_TASK INPUT:_
↓↓↓

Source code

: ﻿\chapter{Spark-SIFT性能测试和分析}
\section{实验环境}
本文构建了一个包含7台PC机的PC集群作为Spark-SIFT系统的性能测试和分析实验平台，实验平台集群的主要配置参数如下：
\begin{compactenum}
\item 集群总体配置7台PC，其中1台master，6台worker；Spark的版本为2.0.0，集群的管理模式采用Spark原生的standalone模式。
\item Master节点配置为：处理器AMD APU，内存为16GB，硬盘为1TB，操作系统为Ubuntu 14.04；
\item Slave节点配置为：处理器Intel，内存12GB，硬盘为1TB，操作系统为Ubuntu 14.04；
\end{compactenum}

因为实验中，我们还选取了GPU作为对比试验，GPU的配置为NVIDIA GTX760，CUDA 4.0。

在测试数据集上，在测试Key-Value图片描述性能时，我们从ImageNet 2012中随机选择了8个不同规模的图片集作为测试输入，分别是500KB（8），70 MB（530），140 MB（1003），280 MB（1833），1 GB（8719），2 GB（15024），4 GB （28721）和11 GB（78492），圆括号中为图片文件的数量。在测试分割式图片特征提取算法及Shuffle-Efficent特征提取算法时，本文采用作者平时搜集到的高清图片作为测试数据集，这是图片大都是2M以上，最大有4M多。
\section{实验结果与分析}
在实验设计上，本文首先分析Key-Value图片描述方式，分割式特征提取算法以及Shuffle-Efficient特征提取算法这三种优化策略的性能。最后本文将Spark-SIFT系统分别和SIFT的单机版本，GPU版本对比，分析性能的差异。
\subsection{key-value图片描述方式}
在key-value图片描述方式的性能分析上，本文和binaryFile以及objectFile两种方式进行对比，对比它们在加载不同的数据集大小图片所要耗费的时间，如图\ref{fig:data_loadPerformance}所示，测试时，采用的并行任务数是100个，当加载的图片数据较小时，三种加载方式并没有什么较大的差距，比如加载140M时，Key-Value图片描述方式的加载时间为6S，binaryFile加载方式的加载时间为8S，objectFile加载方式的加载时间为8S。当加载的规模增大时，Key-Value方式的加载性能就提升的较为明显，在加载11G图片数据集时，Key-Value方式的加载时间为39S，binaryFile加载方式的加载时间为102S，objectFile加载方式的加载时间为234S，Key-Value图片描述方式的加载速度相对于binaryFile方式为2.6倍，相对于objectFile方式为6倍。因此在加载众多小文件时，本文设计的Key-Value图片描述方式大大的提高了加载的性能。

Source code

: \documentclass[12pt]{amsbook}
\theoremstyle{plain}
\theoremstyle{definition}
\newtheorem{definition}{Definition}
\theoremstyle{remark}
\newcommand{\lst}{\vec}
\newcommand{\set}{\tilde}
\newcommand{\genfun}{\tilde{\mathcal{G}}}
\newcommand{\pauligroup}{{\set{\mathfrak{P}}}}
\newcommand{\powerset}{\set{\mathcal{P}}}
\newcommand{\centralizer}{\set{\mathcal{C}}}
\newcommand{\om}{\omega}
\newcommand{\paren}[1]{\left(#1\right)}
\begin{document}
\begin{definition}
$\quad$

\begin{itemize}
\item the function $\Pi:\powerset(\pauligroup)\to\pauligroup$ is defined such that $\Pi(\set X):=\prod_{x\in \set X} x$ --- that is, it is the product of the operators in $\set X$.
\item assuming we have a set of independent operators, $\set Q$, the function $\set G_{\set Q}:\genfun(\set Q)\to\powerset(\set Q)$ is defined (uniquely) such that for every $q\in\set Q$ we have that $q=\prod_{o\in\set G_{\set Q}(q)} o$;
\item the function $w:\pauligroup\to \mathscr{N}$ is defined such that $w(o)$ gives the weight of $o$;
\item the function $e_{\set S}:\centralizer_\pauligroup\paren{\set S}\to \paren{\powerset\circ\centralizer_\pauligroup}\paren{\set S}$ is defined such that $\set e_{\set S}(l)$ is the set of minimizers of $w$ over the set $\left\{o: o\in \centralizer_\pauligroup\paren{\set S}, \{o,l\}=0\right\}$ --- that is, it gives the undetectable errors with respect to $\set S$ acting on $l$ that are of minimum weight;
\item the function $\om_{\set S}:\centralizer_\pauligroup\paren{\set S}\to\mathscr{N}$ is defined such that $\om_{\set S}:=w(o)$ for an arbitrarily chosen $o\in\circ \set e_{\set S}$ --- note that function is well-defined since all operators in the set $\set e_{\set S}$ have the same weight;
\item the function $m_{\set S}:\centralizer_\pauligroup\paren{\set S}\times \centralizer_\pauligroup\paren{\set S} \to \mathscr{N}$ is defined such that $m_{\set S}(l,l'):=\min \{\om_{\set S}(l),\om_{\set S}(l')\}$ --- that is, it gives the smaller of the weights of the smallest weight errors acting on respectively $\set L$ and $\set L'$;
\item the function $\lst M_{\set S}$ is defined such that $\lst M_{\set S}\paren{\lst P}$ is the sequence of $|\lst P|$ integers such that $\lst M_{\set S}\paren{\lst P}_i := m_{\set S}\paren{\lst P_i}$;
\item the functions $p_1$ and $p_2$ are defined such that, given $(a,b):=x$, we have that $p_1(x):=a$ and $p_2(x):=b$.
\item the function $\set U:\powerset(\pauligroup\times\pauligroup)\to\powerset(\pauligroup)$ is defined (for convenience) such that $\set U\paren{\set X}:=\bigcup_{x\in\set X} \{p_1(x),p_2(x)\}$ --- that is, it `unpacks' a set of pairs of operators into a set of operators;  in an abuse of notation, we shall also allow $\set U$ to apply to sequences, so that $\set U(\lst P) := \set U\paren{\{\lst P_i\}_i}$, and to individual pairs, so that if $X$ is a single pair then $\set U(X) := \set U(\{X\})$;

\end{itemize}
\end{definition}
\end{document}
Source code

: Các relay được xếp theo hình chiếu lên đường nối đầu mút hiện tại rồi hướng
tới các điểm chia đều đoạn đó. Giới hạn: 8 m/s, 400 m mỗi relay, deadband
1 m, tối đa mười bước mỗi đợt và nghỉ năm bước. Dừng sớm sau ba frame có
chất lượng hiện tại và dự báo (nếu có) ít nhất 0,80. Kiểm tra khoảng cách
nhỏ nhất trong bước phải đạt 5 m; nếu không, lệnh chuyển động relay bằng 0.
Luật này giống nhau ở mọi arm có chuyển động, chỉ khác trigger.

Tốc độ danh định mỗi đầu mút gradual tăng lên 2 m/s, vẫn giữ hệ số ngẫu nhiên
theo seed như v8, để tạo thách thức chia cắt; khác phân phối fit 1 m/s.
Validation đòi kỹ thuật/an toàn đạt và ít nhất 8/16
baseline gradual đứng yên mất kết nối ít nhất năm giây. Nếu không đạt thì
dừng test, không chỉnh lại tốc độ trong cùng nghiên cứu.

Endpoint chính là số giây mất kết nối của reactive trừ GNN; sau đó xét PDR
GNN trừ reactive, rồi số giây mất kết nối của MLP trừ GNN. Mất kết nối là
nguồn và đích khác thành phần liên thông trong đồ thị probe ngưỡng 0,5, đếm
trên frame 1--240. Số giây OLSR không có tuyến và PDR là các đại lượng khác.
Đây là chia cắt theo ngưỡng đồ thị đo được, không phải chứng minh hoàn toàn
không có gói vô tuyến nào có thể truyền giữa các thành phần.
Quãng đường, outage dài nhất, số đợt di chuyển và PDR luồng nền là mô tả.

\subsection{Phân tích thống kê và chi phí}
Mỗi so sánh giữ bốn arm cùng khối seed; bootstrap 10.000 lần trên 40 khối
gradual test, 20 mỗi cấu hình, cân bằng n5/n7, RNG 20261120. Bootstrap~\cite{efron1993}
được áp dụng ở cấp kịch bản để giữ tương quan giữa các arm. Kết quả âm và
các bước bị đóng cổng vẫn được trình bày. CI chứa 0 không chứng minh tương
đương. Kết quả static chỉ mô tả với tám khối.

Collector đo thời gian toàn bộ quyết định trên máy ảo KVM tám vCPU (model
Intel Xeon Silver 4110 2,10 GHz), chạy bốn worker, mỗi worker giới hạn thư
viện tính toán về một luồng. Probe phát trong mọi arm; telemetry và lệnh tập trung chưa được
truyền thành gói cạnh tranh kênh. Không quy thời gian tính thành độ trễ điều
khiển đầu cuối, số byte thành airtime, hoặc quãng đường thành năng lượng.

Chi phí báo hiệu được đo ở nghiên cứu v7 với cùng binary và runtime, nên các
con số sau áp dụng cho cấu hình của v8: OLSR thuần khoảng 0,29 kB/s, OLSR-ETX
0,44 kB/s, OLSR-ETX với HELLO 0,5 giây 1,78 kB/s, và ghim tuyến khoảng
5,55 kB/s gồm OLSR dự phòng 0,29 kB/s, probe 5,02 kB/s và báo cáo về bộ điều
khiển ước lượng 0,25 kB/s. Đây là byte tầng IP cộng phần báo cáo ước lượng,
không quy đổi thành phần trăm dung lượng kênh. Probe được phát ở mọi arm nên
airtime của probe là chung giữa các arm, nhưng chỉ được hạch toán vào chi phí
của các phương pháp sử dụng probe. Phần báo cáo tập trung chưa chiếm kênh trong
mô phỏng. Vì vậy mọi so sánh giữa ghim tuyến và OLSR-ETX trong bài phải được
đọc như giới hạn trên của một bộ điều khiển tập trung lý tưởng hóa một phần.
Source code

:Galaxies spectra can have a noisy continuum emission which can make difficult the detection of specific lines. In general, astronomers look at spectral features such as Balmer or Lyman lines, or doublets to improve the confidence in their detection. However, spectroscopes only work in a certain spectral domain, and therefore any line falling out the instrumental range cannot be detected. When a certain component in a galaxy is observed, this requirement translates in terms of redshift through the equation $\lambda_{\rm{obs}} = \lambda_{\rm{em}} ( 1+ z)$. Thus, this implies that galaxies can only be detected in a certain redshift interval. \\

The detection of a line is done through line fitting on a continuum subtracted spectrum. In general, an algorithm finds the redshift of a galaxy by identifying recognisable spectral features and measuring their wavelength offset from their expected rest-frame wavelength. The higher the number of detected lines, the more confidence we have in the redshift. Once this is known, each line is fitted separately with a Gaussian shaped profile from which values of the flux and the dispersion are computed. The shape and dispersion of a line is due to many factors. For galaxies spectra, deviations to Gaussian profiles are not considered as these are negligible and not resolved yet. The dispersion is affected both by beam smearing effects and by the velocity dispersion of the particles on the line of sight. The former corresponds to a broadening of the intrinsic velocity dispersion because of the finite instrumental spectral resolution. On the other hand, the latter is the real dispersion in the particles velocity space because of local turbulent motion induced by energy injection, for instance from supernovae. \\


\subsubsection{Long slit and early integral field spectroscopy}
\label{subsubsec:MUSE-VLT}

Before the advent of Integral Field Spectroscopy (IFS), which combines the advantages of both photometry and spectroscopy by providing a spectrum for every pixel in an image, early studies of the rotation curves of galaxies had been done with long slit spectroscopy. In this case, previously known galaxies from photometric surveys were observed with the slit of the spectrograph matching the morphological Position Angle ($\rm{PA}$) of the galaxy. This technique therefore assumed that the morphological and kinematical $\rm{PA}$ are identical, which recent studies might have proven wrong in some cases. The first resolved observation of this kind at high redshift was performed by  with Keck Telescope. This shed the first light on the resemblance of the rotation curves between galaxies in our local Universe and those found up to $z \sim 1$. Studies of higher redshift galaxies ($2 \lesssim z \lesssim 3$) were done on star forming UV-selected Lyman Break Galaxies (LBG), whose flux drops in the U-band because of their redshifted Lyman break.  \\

↑↑↑

_WHAT THIS TASK INVOLVES:_ Find how many lines above include "lệnh", then write only that count.

_RESULT:_ 2